From: Xiaoyao Li <xiaoyao.li@intel.com>
To: Mathias Krause <minipli@grsecurity.net>, qemu-devel@nongnu.org
Cc: Paolo Bonzini <pbonzini@redhat.com>,
Marcelo Tosatti <mtosatti@redhat.com>,
kvm@vger.kernel.org, Oliver Upton <oliver.upton@linux.dev>,
Sean Christopherson <seanjc@google.com>
Subject: Re: [PATCH] i386/kvm: Disable hypercall patching quirk by default
Date: Tue, 22 Jul 2025 11:45:13 +0800 [thread overview]
Message-ID: <41a5767e-42d7-4877-9bc8-aa8eca6dd3e3@intel.com> (raw)
In-Reply-To: <20250619194204.1089048-1-minipli@grsecurity.net>
On 6/20/2025 3:42 AM, Mathias Krause wrote:
> KVM has a weird behaviour when a guest executes VMCALL on an AMD system
> or VMMCALL on an Intel CPU. Both naturally generate an invalid opcode
> exception (#UD) as they are just the wrong instruction for the CPU
> given.
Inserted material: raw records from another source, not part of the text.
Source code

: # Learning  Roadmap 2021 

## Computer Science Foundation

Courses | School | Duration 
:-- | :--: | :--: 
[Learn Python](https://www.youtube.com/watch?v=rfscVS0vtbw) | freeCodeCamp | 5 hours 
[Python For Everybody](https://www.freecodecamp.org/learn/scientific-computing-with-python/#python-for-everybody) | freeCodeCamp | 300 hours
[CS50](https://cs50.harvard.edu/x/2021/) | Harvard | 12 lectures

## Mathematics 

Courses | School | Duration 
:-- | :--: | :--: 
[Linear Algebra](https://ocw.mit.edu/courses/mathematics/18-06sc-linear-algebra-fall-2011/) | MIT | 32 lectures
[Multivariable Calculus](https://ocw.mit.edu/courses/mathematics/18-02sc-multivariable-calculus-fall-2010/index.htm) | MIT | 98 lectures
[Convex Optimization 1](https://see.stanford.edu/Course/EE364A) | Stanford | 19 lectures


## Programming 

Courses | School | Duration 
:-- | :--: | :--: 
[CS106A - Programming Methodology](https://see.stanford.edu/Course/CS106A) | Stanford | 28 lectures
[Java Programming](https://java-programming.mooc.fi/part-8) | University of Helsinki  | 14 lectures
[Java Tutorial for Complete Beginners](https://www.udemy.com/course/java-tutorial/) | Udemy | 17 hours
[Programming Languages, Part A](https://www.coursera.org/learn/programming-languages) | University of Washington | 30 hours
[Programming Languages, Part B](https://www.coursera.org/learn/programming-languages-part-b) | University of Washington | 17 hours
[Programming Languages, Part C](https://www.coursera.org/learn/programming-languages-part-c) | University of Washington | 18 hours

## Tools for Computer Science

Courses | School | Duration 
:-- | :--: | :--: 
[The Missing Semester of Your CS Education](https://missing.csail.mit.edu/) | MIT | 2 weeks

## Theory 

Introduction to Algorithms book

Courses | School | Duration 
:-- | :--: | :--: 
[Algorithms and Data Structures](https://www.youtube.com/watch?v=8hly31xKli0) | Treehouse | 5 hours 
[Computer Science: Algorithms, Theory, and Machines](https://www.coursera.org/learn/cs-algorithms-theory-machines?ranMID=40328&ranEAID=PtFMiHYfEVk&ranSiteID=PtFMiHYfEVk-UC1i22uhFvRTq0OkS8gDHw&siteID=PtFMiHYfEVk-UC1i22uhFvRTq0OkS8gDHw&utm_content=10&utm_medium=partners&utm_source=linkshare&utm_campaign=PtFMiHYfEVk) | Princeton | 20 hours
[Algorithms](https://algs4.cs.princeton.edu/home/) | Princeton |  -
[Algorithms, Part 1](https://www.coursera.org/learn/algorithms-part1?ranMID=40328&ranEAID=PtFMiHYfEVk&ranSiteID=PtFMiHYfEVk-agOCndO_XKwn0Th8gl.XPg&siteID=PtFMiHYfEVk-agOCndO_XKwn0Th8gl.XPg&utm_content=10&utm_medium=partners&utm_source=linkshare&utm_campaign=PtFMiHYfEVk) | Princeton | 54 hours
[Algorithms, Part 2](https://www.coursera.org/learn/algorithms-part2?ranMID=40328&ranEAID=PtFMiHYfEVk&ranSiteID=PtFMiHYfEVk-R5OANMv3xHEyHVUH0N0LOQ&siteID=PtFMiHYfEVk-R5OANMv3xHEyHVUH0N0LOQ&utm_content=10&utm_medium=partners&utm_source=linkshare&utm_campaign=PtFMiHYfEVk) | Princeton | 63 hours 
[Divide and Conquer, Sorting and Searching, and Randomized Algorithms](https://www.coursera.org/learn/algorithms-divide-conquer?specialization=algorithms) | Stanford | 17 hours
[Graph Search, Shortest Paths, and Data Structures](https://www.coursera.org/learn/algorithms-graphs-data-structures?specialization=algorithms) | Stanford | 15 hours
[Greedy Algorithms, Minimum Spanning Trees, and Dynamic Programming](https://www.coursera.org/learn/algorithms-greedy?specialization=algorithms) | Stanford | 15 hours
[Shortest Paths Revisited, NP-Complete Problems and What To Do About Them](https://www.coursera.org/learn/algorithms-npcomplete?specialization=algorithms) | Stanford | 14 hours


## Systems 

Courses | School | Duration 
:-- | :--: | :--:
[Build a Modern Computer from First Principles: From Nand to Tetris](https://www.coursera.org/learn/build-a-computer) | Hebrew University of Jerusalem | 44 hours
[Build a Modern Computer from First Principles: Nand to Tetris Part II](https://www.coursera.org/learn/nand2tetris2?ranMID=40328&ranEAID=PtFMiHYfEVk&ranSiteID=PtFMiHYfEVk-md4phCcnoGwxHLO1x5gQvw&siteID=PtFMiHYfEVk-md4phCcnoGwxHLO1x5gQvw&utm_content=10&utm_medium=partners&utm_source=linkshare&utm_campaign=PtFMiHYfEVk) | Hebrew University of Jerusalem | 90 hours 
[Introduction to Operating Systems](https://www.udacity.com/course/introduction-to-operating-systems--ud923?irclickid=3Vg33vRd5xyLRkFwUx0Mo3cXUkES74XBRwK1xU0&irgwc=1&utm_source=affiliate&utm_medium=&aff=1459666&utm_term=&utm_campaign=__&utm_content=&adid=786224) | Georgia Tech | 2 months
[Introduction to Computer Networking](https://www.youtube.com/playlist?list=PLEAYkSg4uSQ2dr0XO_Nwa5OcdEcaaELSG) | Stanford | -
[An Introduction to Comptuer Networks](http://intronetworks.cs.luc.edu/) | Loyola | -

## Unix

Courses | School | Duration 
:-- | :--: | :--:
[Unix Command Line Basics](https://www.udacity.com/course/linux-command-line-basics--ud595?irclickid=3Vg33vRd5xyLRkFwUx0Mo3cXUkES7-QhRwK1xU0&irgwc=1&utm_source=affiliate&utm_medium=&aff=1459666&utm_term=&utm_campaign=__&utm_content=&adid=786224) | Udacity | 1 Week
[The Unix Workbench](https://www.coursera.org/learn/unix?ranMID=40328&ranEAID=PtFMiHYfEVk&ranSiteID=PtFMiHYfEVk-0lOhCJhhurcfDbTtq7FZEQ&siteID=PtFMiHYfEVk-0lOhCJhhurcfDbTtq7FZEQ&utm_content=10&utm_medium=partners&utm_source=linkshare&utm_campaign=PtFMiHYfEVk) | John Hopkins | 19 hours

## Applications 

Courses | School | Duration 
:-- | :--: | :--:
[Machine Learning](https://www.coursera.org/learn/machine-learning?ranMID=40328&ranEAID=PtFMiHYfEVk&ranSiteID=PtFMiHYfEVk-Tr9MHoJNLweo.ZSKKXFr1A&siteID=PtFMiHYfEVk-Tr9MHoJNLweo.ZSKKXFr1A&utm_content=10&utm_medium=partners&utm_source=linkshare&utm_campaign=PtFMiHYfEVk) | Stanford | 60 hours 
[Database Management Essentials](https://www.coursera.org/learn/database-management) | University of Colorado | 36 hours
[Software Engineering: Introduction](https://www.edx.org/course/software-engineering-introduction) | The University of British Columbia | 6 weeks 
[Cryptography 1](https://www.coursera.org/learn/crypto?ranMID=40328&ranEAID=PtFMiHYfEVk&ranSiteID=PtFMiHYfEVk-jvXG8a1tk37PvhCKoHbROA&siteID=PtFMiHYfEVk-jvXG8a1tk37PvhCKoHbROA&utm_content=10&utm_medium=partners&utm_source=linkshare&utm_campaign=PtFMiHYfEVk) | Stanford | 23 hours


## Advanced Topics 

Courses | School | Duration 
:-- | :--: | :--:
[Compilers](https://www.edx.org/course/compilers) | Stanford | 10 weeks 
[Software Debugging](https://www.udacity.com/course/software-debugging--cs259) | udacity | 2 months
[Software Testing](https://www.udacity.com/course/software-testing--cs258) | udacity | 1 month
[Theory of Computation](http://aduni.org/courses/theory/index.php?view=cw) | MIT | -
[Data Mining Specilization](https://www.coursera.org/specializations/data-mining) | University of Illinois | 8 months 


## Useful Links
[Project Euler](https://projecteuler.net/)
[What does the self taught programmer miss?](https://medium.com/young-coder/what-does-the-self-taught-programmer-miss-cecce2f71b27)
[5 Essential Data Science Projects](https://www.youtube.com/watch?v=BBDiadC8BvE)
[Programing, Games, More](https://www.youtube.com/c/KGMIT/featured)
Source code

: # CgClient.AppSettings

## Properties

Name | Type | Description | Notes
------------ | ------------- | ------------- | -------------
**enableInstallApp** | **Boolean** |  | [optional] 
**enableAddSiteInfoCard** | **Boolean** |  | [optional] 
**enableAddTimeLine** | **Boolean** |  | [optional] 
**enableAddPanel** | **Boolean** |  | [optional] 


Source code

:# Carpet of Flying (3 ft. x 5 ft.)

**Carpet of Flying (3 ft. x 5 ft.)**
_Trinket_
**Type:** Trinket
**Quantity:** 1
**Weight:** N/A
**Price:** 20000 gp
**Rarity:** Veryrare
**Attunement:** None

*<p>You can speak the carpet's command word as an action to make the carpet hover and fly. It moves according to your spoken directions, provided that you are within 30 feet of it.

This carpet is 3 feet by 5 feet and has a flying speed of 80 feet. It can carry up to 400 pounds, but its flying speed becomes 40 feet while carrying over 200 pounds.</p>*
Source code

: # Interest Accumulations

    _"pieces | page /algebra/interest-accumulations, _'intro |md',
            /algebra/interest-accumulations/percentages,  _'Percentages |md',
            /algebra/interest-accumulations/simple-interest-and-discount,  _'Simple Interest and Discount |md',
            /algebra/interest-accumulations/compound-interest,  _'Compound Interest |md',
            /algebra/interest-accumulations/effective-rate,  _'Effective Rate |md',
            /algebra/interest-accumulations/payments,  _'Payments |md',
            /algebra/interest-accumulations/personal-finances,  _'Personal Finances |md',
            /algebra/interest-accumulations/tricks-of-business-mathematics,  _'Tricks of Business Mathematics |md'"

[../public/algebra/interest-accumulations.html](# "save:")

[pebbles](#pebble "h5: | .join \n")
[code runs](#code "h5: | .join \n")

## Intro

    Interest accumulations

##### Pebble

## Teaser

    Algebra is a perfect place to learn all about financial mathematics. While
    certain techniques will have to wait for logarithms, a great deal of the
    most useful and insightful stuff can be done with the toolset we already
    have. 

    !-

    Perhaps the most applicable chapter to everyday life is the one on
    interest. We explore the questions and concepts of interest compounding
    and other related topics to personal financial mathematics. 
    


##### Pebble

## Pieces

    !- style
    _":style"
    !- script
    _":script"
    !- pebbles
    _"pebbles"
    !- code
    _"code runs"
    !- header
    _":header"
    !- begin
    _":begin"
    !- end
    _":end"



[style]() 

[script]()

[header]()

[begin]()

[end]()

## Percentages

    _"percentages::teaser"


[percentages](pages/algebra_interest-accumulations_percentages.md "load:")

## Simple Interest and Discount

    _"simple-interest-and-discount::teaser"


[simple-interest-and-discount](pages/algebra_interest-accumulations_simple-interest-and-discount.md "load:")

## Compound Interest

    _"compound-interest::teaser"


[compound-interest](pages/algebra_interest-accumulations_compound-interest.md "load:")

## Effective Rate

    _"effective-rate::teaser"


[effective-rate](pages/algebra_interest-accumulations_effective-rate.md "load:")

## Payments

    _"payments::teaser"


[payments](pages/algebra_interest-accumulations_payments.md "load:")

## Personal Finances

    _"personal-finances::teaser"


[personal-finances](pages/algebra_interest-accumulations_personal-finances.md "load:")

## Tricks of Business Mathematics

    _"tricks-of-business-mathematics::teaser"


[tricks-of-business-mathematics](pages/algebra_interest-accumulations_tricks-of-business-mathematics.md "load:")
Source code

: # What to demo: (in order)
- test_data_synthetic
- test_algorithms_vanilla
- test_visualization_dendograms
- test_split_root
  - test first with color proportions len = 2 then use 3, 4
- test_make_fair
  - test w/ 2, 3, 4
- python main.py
But instead of forwarding the exception to the guest, KVM tries
> to patch the guest instruction to match the host's actual hypercall
> instruction. That is doomed to fail as read-only code is rather the
> standard these days. But, instead of letting go the patching attempt and
> falling back to #UD injection, KVM injects the page fault instead.
>
> That's wrong on multiple levels. Not only isn't that a valid exception
> to be generated by these instructions, confusing attempts to handle
> them. It also destroys guest state by doing so, namely the value of CR2.
>
> Sean attempted to fix that in KVM[1] but the patch was never applied.
>
> Later, Oliver added a quirk bit in [2] so the behaviour can, at least,
> conceptually be disabled. Paolo even called out to add this very
> functionality to disable the quirk in QEMU[3]. So lets just do it.
>
> A new property 'hypercall-patching=on|off' is added, for the very
> unlikely case that there are setups that really need the patching.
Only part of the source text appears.